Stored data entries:
□ □ □

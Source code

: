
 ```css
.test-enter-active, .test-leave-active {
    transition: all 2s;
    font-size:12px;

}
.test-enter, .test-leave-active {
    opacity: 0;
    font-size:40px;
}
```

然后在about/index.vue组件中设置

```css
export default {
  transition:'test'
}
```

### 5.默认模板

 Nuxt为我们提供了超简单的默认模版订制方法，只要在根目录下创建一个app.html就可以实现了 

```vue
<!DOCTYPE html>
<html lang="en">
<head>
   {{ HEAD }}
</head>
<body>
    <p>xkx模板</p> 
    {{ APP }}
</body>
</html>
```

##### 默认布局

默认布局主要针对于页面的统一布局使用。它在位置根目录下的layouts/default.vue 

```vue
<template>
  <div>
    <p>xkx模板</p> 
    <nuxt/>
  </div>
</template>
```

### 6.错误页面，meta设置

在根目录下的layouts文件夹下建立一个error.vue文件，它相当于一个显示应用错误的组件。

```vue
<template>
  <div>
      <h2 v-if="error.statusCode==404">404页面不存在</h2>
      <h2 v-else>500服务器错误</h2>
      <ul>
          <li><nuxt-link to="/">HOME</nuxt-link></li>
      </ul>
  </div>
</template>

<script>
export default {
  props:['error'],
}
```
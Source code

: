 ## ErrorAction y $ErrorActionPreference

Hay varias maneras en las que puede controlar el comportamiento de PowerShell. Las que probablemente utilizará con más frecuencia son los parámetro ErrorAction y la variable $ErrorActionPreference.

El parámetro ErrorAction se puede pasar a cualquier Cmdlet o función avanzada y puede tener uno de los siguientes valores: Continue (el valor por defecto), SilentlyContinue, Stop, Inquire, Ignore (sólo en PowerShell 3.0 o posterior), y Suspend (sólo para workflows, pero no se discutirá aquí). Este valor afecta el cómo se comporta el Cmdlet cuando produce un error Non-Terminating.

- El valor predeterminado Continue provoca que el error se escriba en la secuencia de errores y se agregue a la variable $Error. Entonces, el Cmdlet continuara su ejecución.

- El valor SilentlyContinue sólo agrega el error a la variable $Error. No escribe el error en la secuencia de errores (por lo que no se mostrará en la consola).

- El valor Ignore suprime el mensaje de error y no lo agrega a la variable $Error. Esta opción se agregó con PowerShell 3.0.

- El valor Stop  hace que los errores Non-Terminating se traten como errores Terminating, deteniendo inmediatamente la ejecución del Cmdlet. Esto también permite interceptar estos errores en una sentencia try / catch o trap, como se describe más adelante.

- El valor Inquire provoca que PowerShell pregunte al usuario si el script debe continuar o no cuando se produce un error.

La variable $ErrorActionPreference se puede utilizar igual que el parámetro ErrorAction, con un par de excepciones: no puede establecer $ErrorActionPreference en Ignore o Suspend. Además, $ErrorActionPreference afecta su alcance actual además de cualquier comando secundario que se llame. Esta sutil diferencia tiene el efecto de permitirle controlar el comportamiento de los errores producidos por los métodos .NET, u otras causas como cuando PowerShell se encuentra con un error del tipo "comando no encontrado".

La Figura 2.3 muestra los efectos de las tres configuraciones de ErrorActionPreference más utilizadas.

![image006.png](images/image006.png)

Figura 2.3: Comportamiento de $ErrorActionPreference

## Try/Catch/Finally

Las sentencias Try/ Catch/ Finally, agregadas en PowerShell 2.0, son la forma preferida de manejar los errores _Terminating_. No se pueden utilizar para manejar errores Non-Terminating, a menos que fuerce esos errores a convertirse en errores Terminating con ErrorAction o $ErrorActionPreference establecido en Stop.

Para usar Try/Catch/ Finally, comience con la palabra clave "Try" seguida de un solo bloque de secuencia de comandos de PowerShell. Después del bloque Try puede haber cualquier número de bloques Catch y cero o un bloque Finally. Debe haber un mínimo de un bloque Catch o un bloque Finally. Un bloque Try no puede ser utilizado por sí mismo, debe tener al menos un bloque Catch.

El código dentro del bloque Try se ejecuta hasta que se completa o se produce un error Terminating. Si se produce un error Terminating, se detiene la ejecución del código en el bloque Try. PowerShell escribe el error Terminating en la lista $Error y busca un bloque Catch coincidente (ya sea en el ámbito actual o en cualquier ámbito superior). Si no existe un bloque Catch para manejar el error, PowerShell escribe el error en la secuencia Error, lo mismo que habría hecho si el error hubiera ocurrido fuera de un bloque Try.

□ □ □

- **What is expected**: For the records above, how many lines contain the word "Figura"? Reply with the number only.

- **Completed exercise**: 2